Once you have a car with them, you can't go back...
I wonder if you can special-order them. opcorn:


----------



## bigbodybenz (May 29, 2006)

Shaka said:


> drums are horrid in the wet/etc.


Interesting...tell me more


----------



## Shaka (May 20, 2001)

bigbodybenz said:


> Interesting...tell me more


http://cars.about.com/od/thingsyouneedtoknow/a/discvsdrum.htm



about.com said:


> Disc brakes are generally considered superior to drum brakes for several reasons. First, they dissipate heat better (brakes work by converting motion energy to heat energy). Under severe usage, such as repeated hard stops or riding the brakes down a long incline, disc brakes take longer to lose effectiveness (a condition known as brake fade). Disc brakes also perform better in wet weather, because centrifugal force tends to fling water off the brake disc and keep it dry, whereas drum brakes will collect some water on the inside surface where the brake shoes contact the drums.


----------



## silverspeedbuggy (Aug 8, 2001)

Shaka said:


> Yes, his name starts with an "A" (I'll leave it at that for privacy). Know him for sure! He still has the Q7, his wife a white Benz now (C300). Too funny that you know them!! Small world....


Yep, that's them! A BENZ! I knew he got her something new, but couldn't remember.

We also know a family across the street from you too. "J" is the wife, 40s, she a runner, red camaro, has three sons. She's a lot of fun.


----------



## Shaka (May 20, 2001)

silverspeedbuggy said:


> Yep, that's them! A BENZ! I knew he got her something new, but couldn't remember.
> 
> We also know a family across the street from you too. "J" is the wife, 40s, she a runner, red camaro, has three sons. She's a lot of fun.
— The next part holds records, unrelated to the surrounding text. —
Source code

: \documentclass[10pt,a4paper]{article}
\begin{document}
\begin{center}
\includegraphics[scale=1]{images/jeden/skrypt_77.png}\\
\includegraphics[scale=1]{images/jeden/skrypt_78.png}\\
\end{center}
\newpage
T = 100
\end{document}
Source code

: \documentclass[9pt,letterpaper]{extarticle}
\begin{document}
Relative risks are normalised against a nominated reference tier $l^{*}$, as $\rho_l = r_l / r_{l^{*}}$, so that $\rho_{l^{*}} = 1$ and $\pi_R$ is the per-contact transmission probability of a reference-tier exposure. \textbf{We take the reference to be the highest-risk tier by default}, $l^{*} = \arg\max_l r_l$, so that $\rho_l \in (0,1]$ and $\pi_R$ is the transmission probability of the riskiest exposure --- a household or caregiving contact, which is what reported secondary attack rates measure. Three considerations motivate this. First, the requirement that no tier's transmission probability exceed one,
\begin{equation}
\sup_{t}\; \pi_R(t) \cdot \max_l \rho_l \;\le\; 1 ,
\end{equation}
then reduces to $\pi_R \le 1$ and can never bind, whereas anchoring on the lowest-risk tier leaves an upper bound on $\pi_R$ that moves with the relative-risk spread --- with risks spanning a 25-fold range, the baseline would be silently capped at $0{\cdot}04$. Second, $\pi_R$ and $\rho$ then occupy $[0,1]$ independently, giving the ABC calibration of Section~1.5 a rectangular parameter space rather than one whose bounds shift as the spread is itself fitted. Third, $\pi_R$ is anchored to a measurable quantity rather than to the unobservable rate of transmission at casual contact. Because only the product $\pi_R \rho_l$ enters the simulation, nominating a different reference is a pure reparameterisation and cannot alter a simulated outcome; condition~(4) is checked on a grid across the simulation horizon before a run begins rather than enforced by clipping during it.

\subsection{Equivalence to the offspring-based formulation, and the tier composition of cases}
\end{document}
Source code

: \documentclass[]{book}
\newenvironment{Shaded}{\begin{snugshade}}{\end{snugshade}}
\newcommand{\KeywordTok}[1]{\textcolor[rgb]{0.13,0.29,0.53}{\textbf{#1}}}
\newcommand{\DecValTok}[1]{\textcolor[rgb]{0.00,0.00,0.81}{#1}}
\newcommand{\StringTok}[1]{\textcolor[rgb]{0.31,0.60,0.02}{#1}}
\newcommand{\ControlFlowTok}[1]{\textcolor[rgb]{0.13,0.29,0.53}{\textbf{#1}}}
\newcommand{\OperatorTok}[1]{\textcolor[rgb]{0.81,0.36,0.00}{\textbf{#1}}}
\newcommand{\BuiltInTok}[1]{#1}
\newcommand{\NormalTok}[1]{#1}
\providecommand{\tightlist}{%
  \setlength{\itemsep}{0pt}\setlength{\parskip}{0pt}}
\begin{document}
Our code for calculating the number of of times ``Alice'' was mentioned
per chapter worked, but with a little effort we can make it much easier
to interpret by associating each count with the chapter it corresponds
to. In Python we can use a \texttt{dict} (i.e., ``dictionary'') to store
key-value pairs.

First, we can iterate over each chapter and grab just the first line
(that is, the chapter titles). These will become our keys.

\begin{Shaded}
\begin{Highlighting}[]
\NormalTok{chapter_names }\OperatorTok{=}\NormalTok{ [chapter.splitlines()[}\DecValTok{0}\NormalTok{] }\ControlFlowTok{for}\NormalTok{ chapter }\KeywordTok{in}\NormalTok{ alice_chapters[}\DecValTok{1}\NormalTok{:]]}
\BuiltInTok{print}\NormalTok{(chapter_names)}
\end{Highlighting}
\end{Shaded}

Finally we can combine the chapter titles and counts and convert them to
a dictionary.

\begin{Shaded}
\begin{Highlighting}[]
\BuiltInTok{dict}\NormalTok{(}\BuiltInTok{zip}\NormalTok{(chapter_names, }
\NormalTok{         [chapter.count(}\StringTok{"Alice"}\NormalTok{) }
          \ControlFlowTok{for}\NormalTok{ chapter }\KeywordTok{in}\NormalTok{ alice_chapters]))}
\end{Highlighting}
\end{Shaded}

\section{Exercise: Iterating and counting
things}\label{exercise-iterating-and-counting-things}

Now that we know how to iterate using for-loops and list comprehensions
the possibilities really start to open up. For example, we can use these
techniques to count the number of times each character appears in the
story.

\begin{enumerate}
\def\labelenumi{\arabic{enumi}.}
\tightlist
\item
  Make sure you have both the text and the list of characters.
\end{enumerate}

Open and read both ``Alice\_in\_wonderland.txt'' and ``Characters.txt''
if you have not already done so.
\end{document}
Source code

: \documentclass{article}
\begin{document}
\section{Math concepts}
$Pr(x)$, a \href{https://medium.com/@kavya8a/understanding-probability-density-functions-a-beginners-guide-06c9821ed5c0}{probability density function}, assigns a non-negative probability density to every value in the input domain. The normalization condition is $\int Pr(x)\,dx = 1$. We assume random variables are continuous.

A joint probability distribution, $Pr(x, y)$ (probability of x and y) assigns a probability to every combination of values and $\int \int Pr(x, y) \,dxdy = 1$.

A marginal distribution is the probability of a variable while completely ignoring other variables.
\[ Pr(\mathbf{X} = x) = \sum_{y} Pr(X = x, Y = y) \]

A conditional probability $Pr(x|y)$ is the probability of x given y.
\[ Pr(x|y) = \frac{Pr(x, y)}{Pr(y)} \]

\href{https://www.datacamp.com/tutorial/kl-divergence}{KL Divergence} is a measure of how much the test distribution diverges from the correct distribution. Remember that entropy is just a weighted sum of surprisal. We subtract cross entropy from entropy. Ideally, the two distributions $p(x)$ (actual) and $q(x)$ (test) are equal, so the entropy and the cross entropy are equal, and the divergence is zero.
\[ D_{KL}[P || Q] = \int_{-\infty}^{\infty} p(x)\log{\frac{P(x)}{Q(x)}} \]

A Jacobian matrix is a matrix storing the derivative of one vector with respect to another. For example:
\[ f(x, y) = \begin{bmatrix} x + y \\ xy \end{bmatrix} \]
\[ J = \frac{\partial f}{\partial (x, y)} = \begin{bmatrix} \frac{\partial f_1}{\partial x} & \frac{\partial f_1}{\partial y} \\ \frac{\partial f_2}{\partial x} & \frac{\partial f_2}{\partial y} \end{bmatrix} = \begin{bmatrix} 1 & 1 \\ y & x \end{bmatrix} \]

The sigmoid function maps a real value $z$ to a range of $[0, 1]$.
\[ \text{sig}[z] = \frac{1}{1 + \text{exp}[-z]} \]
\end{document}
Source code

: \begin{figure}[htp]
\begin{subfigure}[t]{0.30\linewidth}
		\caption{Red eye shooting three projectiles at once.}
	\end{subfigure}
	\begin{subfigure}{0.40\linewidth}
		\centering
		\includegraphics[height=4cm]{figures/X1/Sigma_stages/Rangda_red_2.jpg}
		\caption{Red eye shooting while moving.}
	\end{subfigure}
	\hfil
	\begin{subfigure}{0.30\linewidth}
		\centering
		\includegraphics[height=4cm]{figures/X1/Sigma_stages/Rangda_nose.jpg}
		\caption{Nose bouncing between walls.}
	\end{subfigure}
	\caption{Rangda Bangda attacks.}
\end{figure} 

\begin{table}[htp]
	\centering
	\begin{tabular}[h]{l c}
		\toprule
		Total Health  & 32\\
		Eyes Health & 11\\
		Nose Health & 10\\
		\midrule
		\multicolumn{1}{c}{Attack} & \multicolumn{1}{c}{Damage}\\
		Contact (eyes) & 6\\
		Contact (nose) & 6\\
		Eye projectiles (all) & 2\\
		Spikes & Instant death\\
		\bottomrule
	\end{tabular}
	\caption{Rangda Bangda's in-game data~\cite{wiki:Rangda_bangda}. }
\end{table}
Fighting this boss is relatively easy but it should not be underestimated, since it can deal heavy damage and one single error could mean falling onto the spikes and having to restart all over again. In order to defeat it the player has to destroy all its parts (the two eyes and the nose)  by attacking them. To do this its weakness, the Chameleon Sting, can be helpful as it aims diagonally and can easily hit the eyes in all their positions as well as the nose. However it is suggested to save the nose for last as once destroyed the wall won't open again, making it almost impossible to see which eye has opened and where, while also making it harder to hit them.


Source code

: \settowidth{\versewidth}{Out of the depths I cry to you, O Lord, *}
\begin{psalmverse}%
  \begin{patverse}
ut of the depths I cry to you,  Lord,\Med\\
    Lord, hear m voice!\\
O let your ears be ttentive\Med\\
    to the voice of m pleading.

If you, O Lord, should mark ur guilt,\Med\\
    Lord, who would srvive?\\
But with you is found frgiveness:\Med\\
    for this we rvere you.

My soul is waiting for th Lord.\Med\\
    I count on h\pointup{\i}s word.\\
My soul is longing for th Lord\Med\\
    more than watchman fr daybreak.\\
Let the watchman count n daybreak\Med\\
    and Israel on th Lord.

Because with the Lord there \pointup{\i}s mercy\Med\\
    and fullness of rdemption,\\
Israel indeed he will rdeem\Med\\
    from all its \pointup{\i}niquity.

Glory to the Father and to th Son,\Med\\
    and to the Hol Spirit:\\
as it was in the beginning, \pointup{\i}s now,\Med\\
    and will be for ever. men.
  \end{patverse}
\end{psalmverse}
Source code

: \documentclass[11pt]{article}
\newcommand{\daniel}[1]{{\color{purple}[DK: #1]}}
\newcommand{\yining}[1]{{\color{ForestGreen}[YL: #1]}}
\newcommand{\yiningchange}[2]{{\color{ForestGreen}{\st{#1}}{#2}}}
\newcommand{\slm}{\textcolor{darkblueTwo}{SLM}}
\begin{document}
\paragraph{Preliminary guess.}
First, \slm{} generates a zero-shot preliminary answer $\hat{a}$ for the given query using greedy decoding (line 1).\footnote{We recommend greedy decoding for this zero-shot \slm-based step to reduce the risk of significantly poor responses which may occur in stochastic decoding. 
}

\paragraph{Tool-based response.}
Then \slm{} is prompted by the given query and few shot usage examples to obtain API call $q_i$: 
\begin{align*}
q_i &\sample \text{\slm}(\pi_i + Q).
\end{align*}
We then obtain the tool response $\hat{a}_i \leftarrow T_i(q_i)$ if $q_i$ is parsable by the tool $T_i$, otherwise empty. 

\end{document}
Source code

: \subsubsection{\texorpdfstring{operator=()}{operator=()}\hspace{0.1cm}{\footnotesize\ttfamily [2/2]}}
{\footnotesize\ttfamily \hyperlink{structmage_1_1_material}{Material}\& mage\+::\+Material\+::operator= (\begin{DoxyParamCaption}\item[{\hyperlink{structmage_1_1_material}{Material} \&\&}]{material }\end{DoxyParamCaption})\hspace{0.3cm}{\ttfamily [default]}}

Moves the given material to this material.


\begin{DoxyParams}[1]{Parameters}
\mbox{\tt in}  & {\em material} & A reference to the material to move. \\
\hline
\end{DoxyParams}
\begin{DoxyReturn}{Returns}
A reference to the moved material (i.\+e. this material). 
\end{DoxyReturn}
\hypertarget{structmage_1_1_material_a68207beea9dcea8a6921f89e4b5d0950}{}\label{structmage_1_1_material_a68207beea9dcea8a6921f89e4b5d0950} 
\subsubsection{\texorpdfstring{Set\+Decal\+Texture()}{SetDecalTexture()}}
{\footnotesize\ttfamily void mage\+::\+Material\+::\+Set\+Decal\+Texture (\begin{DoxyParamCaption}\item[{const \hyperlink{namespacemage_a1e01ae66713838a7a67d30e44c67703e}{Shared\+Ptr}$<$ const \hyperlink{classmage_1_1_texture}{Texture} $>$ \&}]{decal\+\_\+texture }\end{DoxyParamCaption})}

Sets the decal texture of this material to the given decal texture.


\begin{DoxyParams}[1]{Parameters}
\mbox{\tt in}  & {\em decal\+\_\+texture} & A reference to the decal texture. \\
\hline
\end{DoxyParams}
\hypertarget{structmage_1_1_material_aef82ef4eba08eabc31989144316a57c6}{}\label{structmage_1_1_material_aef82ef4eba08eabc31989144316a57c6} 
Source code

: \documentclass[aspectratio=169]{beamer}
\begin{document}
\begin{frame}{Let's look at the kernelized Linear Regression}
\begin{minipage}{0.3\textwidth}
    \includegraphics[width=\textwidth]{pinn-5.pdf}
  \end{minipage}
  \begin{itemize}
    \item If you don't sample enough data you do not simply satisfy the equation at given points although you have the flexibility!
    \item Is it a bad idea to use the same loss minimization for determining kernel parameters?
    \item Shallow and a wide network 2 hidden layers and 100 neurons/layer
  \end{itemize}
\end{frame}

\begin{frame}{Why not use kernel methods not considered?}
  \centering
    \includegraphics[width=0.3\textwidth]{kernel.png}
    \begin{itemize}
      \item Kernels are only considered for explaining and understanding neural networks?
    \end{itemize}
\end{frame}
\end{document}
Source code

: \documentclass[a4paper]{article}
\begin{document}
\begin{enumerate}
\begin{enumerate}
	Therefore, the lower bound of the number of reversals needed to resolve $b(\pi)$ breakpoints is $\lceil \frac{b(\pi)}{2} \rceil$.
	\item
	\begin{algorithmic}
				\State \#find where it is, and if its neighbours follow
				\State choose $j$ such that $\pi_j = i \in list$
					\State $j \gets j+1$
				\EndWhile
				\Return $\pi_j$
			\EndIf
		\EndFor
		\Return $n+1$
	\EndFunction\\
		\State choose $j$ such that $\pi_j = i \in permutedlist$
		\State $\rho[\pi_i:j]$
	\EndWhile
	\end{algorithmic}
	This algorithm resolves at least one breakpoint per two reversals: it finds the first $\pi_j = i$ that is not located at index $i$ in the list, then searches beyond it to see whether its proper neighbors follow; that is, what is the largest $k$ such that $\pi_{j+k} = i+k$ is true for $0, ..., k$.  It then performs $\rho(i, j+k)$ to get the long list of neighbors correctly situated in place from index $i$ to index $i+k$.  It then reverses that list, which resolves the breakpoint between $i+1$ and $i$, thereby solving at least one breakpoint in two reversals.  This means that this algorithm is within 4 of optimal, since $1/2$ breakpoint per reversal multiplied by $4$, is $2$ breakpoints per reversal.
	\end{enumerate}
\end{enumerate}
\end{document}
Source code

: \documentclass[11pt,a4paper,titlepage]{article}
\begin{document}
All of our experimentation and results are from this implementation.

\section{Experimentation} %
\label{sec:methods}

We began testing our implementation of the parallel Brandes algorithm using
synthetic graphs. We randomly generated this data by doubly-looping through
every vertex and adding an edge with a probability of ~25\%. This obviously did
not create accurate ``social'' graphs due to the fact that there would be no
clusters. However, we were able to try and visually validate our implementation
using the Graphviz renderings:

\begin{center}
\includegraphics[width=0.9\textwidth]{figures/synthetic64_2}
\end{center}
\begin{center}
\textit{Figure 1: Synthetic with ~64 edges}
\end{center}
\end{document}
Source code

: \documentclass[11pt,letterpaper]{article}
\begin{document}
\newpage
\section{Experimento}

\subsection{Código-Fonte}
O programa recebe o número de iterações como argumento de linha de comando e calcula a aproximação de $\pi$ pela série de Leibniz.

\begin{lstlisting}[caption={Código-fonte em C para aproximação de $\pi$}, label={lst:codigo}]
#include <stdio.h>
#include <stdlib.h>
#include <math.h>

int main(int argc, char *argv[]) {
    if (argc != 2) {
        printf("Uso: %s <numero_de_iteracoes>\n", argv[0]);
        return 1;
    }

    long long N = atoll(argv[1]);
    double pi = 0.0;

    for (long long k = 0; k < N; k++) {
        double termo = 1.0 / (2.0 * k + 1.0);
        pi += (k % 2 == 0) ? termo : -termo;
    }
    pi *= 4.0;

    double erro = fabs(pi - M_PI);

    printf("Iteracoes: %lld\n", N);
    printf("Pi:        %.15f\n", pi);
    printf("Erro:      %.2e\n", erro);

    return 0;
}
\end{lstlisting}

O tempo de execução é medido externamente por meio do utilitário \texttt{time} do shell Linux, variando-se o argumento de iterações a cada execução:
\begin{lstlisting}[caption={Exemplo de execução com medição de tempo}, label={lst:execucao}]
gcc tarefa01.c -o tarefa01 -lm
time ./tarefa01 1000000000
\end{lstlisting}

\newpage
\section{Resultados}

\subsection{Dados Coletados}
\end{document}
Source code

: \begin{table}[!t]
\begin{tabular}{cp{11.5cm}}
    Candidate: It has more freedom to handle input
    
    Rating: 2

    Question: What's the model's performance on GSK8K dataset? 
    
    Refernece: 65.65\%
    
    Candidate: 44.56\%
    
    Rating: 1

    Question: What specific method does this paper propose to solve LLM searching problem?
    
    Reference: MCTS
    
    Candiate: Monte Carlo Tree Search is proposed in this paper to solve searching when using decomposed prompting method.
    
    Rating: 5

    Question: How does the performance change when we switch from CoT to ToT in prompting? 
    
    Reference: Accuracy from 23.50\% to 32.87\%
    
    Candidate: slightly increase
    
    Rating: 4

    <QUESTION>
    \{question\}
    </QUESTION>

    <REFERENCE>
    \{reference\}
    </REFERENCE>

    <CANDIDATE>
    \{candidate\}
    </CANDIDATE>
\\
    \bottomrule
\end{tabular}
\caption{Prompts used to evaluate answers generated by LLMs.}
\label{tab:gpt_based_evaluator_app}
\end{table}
Too funny! Small world for sure. I've not met "J" but I've seen the Camaro and the boys (older, teenagers?). We've only been in the house for just over 2 years and really know just a few neighbors, mostly those w/kids our daughters age (she is almost 4) -- so younger kids/families.

Are you on fatDUBS (www.fatdubs.com) ?? If not, you should be! Also, I know my wife posts on NewBeetle.org so look for her there too!


----------



## silverspeedbuggy (Aug 8, 2001)

Shaka said:


> Too funny! Small world for sure. I've not met "J" but I've seen the Camaro and the boys (older, teenagers?). We've only been in the house for just over 2 years and really know just a few neighbors, mostly those w/kids our daughters age (she is almost 4) -- so younger kids/families.
> 
> Are you on fatDUBS (www.fatdubs.com) ?? If not, you should be! Also, I know my wife posts on NewBeetle.org so look for her there too!


I actually met you (very briefly) YEARS ago at the GTG at Squire's Castle. I had a silver 98 New Beetle. I'm not on fatdubs, but used to poke around the Columbus VW forums. I used to be a very regular poster on NB.org, but life got busy and I sold my NB, so I just lurk there every once in awhile.


----------



## Shaka (May 20, 2001)

silverspeedbuggy said:


> I actually met you (very briefly) YEARS ago at the GTG at Squire's Castle. I had a silver 98 New Beetle. I'm not on fatdubs, but used to poke around the Columbus VW forums. I used to be a very regular poster on NB.org, but life got busy and I sold my NB, so I just lurk there every once in awhile.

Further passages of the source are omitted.